At the same time, in the disadvantaged seaside city of Bat Yam, near Tel Aviv, Young Judaea Year Course members were working in a soup kitchen. The cook for the shelter was so impressed that our diaspora Jewish youngsters had postponed college to volunteer in his town that he offered to prepare a gourmet meal for them and to show them a few cooking tricks. There, too, the Judaeans were troubled. Living for the first time away from home, they appreciated the offer but were uncomfortable being recipients in a needy town without giving something back. So they showed up for dinner with a gift—$1,200 that they raised to help defray the cost of feeding the hungry men and women who eat daily in the soup kitchen.

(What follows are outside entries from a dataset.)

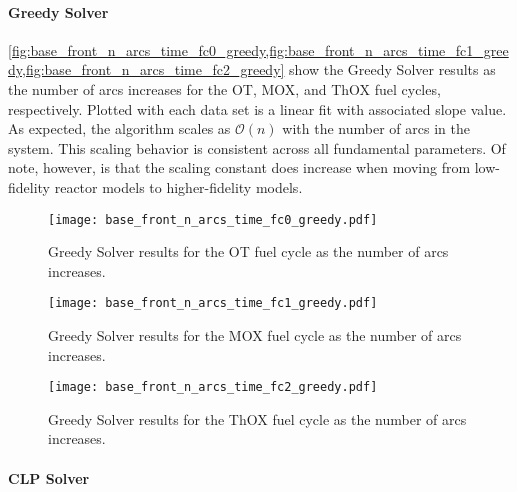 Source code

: \paragraph{Greedy Solver}

\cref{fig:base_front_n_arcs_time_fc0_greedy,fig:base_front_n_arcs_time_fc1_greedy,fig:base_front_n_arcs_time_fc2_greedy}
show the Greedy Solver results as the number of arcs increases for the OT, MOX,
and ThOX fuel cycles, respectively. Plotted with each data set is a linear fit
with associated slope value. As expected, the algorithm scales as
$\mathcal{O}(n)$ with the number of arcs in the system. This scaling behavior is
consistent across all fundamental parameters. Of note, however, is that the
scaling constant does increase when moving from low-fidelity reactor models to
higher-fidelity models.

\begin{figure}[h!]
  \begin{center}
    \texttt{[image: base\_front\_n\_arcs\_time\_fc0\_greedy.pdf]}
    \caption[]{
      \label{fig:base_front_n_arcs_time_fc0_greedy}
      Greedy Solver results for the OT fuel cycle as the number of arcs
      increases.  }
  \end{center}
\end{figure}

\begin{figure}[h!]
  \begin{center}
    \texttt{[image: base\_front\_n\_arcs\_time\_fc1\_greedy.pdf]}
    \caption[]{
      \label{fig:base_front_n_arcs_time_fc1_greedy}
      Greedy Solver results for the MOX fuel cycle as the number of arcs
      increases.
    }
  \end{center}
\end{figure}

\begin{figure}[h!]
  \begin{center}
    \texttt{[image: base\_front\_n\_arcs\_time\_fc2\_greedy.pdf]}
    \caption[]{
      \label{fig:base_front_n_arcs_time_fc2_greedy}
      Greedy Solver results for the ThOX fuel cycle as the number of arcs
      increases.
      }
  \end{center}
\end{figure}

\paragraph{CLP Solver}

I’m in awe of these young people. what moves me most is the image of Judaeans on both sides of the ocean deliberating over plans for helping the needy and then acting on them. Where did they learn this when so many of their peers think primarily of themselves? The values come from their homes—your homes. Through word and example we make the effort to instill love of humanity and a spirit of giving. Some knew, for example, that their parents had contributed funds, directed by Hadassah to the United Jewish Communities, to help hurricane evacuees, many of whom had lost homes and were dislocated twice, first from New Orleans, then Houston.
But I believe that the ability to act quickly on an idea, to get organized and to execute bold plans, comes from Young Judaea. By the time Young Judaeans are in high school they have practical experience carrying through programs. They have felt the joy of the special bonding friendships that come from working together for a cause, just as we do in Hadassah.
My heart swells with pride over their good deeds and I’m doubly pleased that we have built a brand new home for Young Judaeans in Israel. The run-in period for their new home on Masuah Hill in Jerusalem begins this month.
Most important, our young people have learned an invaluable lesson: You can accomplish far more working together, as a movement, than you can alone even with personal good intentions. Like Hadassah, our Young Judaea Zionist youth movement reinforces what is best in us and directs our energies to positive action.
I experienced the value of joining forces recently when I was invited to speak at the Hadassah-WIZO Canada convention in Vancouver. In New Jersey, I sometimes see flocks of geese flying to Canada. Did you know that when they fly in a V formation, they get 70 percent more power than flying alone? I feel that way among Zionists, that I’m lifted by the energy and passion of those around me. I was delighted to meet the Zionists to our north who share our values and who, by associating with Hadassah-International, support our projects in Israel. Except for a few vocabulary differences (they use words like “loonie” and “toonie” and frequently say “eh”), we speak the same language in our love for Zion and the Jewish people.
All of this, if you’ll pardon the expression, brings along some June in January. Stay warm!